I once met a guy here at A&M who refused to shake anyones hand, he was above that somehow. He was what I've heard referred to on the internet as a 'Randroid', or a devout student of the so called objectivist Ayn Rand. They are a sect of atheists who want to hold that there is an objective morality, namely egoism. Whatever is good for the self is moral.

Anyway, back to my story. Today, riding my bike back from class, I saw him for the fist time in a year. Immediately recognizable, riding on an electric scooter. I was on my bike, so I had almost passed him when he hit a bump in the sidewalk and fell over his scooter.

I dropped off my bike immediately, and went over to help him. He was fine, only a few scratches.
But he immediately recognized me, and to my surprise, shook my hand! Now, that handshake was very meaningful. For someone I had known over 2 years, and had never shaken his hand. I had heard countless awkward conversations with people he met, that "he didn't do that".

Also, once, when some of us were going to Silver Taps from a Bright computer lab, he explained that he 'didn't need that sort of thing.' He was always so arrogant, and yet so lonely.

So, today, it was nice to shake his hand.

2 Comments:

Blogger John Jackson said...

I agree Stephen, Rand had some serious problems in her ethical system. She said that we could do what was best for others by doing what is best for ourselves. This firstly begs the important question of what "good" is. (afterall, if we have no other standard, how are we to judge even that much. So, from the start, her theory can't even get off the ground) But second,even assuming that one could determine a right and wrong only by her standard one would run into the whole problem of conflicting goods.
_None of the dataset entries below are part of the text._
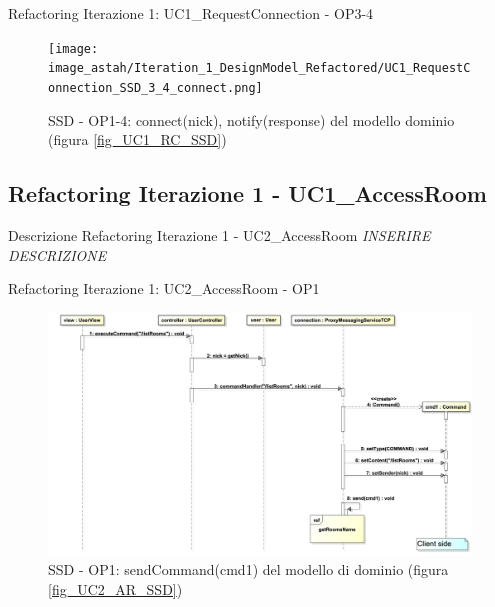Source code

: \documentclass[t]{beamer} %
\begin{document}
\begin{frame} {Refactoring Iterazione 1: UC1\_RequestConnection - OP3-4}
   \begin{figure}
     \texttt{[image: image\_astah/Iteration\_1\_DesignModel\_Refactored/UC1\_RequestConnection\_SSD\_3\_4\_connect.png]}{\centering}
     \caption{SSD - OP1-4: connect(nick), notify(response) del modello dominio (figura \ref{fig_UC1_RC_SSD}) }
     \label{fig_UC1_SSDR_RC_1_4} 
   \end{figure}
\end{frame}

\subsection{Refactoring Iterazione 1 - UC1\_AccessRoom}
\begin{frame} {Descrizione Refactoring Iterazione 1 - UC2\_AccessRoom }
 \emph{INSERIRE DESCRIZIONE}
\end{frame}

\begin{frame} {Refactoring Iterazione 1: UC2\_AccessRoom - OP1}
   \begin{figure}
     \includegraphics[scale=0.21]{image_astah/Iteration_1_DesignModel_Refactored/UC2_AccessRoom_SSD_1_sendCommand.png}{\centering}
     \caption{SSD - OP1: sendCommand(cmd1) del modello di dominio (figura \ref{fig_UC2_AR_SSD}) }
     \label{fig_UC2_SSDR_AC_1} 
   \end{figure}
\end{frame}
\end{document}
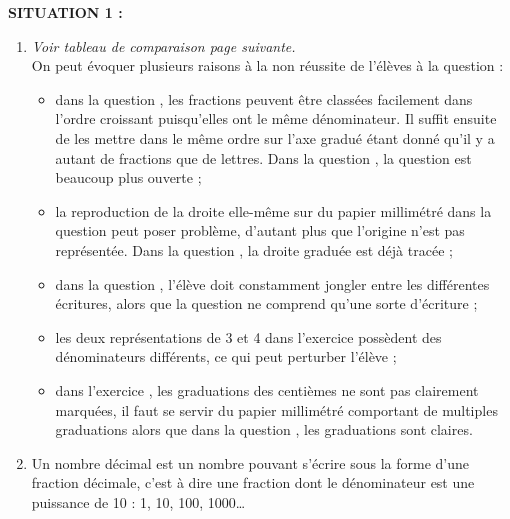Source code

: \begin{corrige}
{\bf SITUATION 1 :} \\
\begin{enumerate}
   \item {\it Voir tableau de comparaison page suivante.} \\
   On peut évoquer plusieurs raisons à la non réussite de l'élèves à la question  :
   \begin{itemize}
      \item dans la question , les fractions peuvent être classées facilement dans l'ordre croissant puisqu'elles ont le même dénominateur. Il suffit ensuite de les mettre dans le même ordre sur l'axe gradué étant donné qu'il y a autant de fractions que de lettres. Dans la question , la question est beaucoup plus ouverte ;
      \item la reproduction de la droite elle-même sur du papier millimétré dans la question  peut poser problème, d'autant plus que l'origine n'est pas représentée. Dans la question , la droite graduée est déjà tracée ;
      \item dans la question , l'élève doit constamment \og jongler \fg{} entre les différentes écritures, alors que la question  ne comprend qu'une sorte d'écriture ;
      \item les deux représentations de 3 et 4 dans l'exercice  possèdent des dénominateurs différents, ce qui peut perturber l'élève ;
      \item dans l'exercice , les graduations des centièmes ne sont pas clairement marquées, il faut se servir du papier millimétré comportant de multiples graduations alors que dans la question , les graduations sont claires.
   \end{itemize}
   \item Un nombre décimal est un nombre pouvant s'écrire sous la forme d'une fraction décimale, c'est à dire une fraction dont le dénominateur est une puissance de 10 : 1, 10, 100, 1000\dots \\
\end{enumerate} 


\end{corrige}
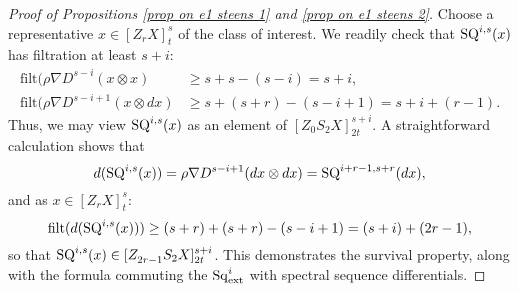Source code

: \documentclass[11pt]{amsart} \renewcommand{\baselinestretch}{1.2}
\theoremstyle{plain}
\numberwithin{equation}{section} %
\theoremstyle{plain}
\numberwithin{equation}{chapter} %
\newcommand{\Nabla}{\nabla}
\newcommand{\Sq}{\mathrm{Sq}}
\newcommand{\E}[5]{[E^{#1}_{#2}#3]^{#4}_{#5}}
\newcommand{\EZdownup}[5]{[Z^{#2}_{#1}#3]^{#4}_{#5}}
\newcommand{\filt}{\mathrm{filt}}
\begin{document}
\begin{second quadrant homotopy sseq operations}
%
%
%
%
%


\begin{proof}[Proof of Propositions \ref{prop on e1 steens 1} and \ref{prop on e1 steens 2}]
Choose a representative $x\in \EZdownup{r}{}{X}{s}{t}$ of the class of interest. We readily check that $\textup{SQ}^{i,s}(x)$ has filtration at least $s+i$:
\begin{align*}
\filt(\rho\Nabla D^{s-i}(x\otimes x)&\geq s+s-(s-i)=s+i,\\
\filt(\rho\Nabla D^{s-i+1}(x\otimes dx)&\geq s+(s+r)-(s-i+1)=s+i+(r-1).
\end{align*}
Thus, we may view $\textup{SQ}^{i,s}(x)$ as an element of $\EZdownup{0}{}{S_2X}{s+i}{2t}$. 
A straightforward calculation shows that \[d(\textup{SQ}^{i,s}(x))=\rho\Nabla D^{s-i+1}(dx\otimes dx)=\textup{SQ}^{i+r-1,s+r}(dx),\] and as $x\in \EZdownup{r}{}{X}{s}{t}$:
\[\filt(d(\textup{SQ}^{i,s}(x)))\geq (s+r)+(s+r)-(s-i+1)=(s+i)+(2r-1),\]
so that $\textup{SQ}^{i,s}(x)\in \EZdownup{2r-1}{}{S_2X}{s+i}{2t}$. This demonstrates the survival property, along with the formula commuting the $\Sq^i_\textup{ext}$ with spectral sequence differentials.


\end{proof}
\end{second quadrant homotopy sseq operations}
\end{document}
The only logical consequence then, with her theory, is to revert back to one of three alternatives, and none of them are very pretty; those being either relativism, social contractarianism, or utilitarianism, and from there, one must face the music with the problems in each of those.
Of course, like Van Til, I believe that all philosophical assumptions that do not presuppose a trinitarian Christian understanding, will ultimately revert to relativism, for this reason; God must both sovereignly direct everything, and have the perfection that gives Him warrant to do so. He must therefore be both transcendant (far above us is perfection) and immanent (closely involved in every aspect of our lives) in order for us to know truth and to have reason to follow it out, and thus, He must be triune. If God were transcendent but not immanent, He could proclaim the truth,(as He would still be perfect in righteousness) but we would never know it. However, if God were totally immanenent, but not transcendant, then He would not be perfect, and thus, we would have little reason to follow His commands. God would face the same impenatrable obstacle that the Greek gods did of having no objective standard (since He would not be perfect) to appeal to. So, like every other theory that does not presuppose this sort of God (which is the God of the Bible) Rand's theory falls apart.

9/26/2005 4:10 PM  
Blogger Stejahen said...

Agreed John. Good summery of Van Tillianism.
Amber, I've heard that here books are well written either way.